Don’t you hate when this happens to one of your books?
I ordered May Sarton‘s Plant Dreaming Deep online. I was excited as I was pulling the book out of the padded envelope…only to find it had made its entire journey with the bottom right corner folded back. Aaaagh! I immediately pressed it back into place. Weighted it down with other books. A day later, no improvement. I admit I had thoughts of giving this book away and ordering another copy. But I got hold of myself–another lesson that nothing is ever perfect–then took hold of that bent cover, opened the book, and began to read.
Another confession: In the past, whenever I heard the title of the book, I thought of a plant that was dreaming. Never once did I consider that the reader was being encouraged to plant dreaming deep. But before I even arrived at the first page of the book, I came upon the epigraph, four lines of one of Sarton’s poems where a man who has been out roaming comes home “Seasoned and stretched to plant his dreaming deep.”
Plant Dreaming Deep is May Sarton’s memoir about settling down in a house in the village of Nelson, about two hours from Boston, for the stated purpose of rescuing her parents’ Belgian furniture from the cellar in which it was being stored. She was in her early 50’s.
After a load of firewood is dumped in her yard, she and a visiting friend set about making order out of disorder. Afterwards she writes, “There is something very satisfying about a well-stacked cord of wood on a back porch.”
She writes about how supportive a routine is, that “the spirit moves around freely in it.” Just as Annie Dillard writes about a schedule as “a net for catching days.”
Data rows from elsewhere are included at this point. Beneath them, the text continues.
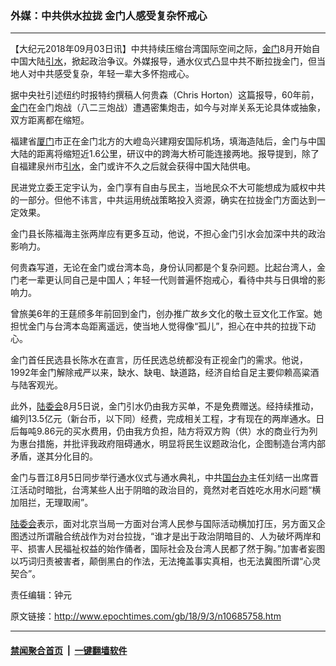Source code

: ### 外媒：中共供水拉拢 金门人感受复杂怀戒心
------------------------

<p>【大纪元2018年09月03日讯】中共持续压缩台湾国际空间之际，<a href="http://www.epochtimes.com/gb/tag/%E9%87%91%E9%97%A8.html">金门</a>8月开始自中国大陆<a href="http://www.epochtimes.com/gb/tag/%E5%BC%95%E6%B0%B4.html">引水</a>，掀起政治争议。外媒报导，通水仪式凸显中共不断拉拢金门，但当地人对中共感受复杂，年轻一辈大多怀抱戒心。</p>
<p>据中央社引述纽约时报特约撰稿人何贵森（Chris Horton）这篇报导，60年前，<a href="http://www.epochtimes.com/gb/tag/%E9%87%91%E9%97%A8.html">金门</a>在金门炮战（八二三炮战）遭遇密集炮击，如今与对岸关系无论具体或抽象，双方距离都在缩短。</p>
<p>福建省<a href="http://www.epochtimes.com/gb/tag/%E5%8E%A6%E9%97%A8.html">厦门</a>市正在金门北方的大嶝岛兴建翔安国际机场，填海造陆后，金门与中国大陆的距离将缩短近1.6公里，研议中的跨海大桥可能连接两地。报导提到，除了自福建泉州市<a href="http://www.epochtimes.com/gb/tag/%E5%BC%95%E6%B0%B4.html">引水</a>，金门或许不久之后就会获得中国大陆供电。</p>
<p>民进党立委王定宇认为，金门享有自由与民主，当地民众不大可能想成为威权中共的一部分。但他不讳言，中共运用统战策略投入资源，确实在拉拢金门方面达到一定效果。</p>
<p>金门县长陈福海主张两岸应有更多互动，他说，不担心金门引水会加深中共的政治影响力。</p>
<p>何贵森写道，无论在金门或台湾本岛，身份认同都是个复杂问题。比起台湾人，金门老一辈更认同自己是中国人；年轻一代则普遍怀抱戒心，看待中共与日俱增的影响力。</p>
<p>曾旅美6年的王莛颀多年前回到金门，创办推广故乡文化的敬土豆文化工作室。她担忧金门与台湾本岛距离遥远，使当地人觉得像“孤儿”，担心在中共的拉拢下动心。</p>
<p>金门首任民选县长陈水在直言，历任民选总统都没有正视金门的需求。他说，1992年金门解除戒严以来，缺水、缺电、缺道路，经济自给自足主要仰赖高粱酒与陆客观光。</p>
<p>此外，<a href="http://www.epochtimes.com/gb/tag/%E9%99%86%E5%A7%94%E4%BC%9A.html">陆委会</a>8月5日说，金门引水仍由我方买单，不是免费赠送。经持续推动，编列13.5亿元（新台币，以下同）经费，完成相关工程，才有现在的两岸通水。日后每吨9.86元的买水费用，仍由我方负担，陆方将双方购（供）水的商业行为列为惠台措施，并批评我政府阻碍通水，明显将民生议题政治化，企图制造台湾内部矛盾，遂其分化目的。</p>
<p>金门与晋江8月5日同步举行通水仪式与通水典礼，中共<a href="http://www.epochtimes.com/gb/tag/%E5%9B%BD%E5%8F%B0%E5%8A%9E.html">国台办</a>主任刘结一出席晋江活动时暗批，台湾某些人出于阴暗的政治目的，竟然对老百姓吃水用水问题“横加阻拦，无理取闹”。</p>
<p><a href="http://www.epochtimes.com/gb/tag/%E9%99%86%E5%A7%94%E4%BC%9A.html">陆委会</a>表示，面对北京当局一方面对台湾人民参与国际活动横加打压，另方面又企图透过所谓融合统战作为对台拉拢，“谁才是出于政治阴暗目的、人为破坏两岸和平、损害人民福祉权益的始作俑者，国际社会及台湾人民都了然于胸。”加害者妄图以巧词归责被害者，颠倒黑白的作法，无法掩盖事实真相，也无法冀图所谓“心灵契合”。</p>
<p>责任编辑：钟元</p>

原文链接：http://www.epochtimes.com/gb/18/9/3/n10685758.htm


------------------------
#### [禁闻聚合首页](https://github.com/gfw-breaker/banned-news/blob/master/README.md) &nbsp;|&nbsp;  [一键翻墙软件](https://github.com/gfw-breaker/nogfw/blob/master/README.md)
Plant Dreaming Deep is the story of May Sarton’s house, her garden, and her village, what she calls “a tangible reality outside myself, against which I could prove almost everything I had come to believe.” It was published in 1968.
I really loved Plant Dreaming Deep. I just read it a couple of months ago, and I read it about ten years ago. I loved it both times. I just made my way through most of Journal of a Solitude because you mentioned it somewhere in your postings. I liked little bits of it, but I didn’t like all the whining and complaining, even though that goes on in real life. I guess I have enough of it in my real life, so I don’t need or want to read about hers, even if it is May Sarton. I guess it should make me feel better that she often got terribly depressed and enraged, but it doesn’t. I like Plant Dreaming Deep so much better, where that bad stuff is mostly sifted out. In Journal of a Solitude, she talked about how people would have the wrong idea of her if they just read Plant Dreaming Deep and didn’t hear about all the annoying, sad, depressing things in her life. But I don’t really want to read about those. So I stopped reading Journal when I probably just had fifty pages to go.
That portrait of May Sarton in your post is gorgeous! I love the colors.
I absolutely can’t stand bent covers or pages in books, either! I try to straighten them, too.
I love May. I have felt this affinity since I read A Journal of Solitude. Collecting all her works. Right now I long to have Plant Dreaming Deep and A Grain of Mustard Seed. I write and am glad to have had an experience of her metaphysical didacticism. It hurts that she wasn’t as recognised as her peers. She’ll always have a place in my heart.
Hi Sochi-
I love May Sarton too! But I’ve only read her journals, three of them: Plant Dreaming Deep, Journal of a Solitude, and The House by the Sea. How do you like her poetry?
I think I’ll put one of her novels on my list for this summer. Do you have one to recommend?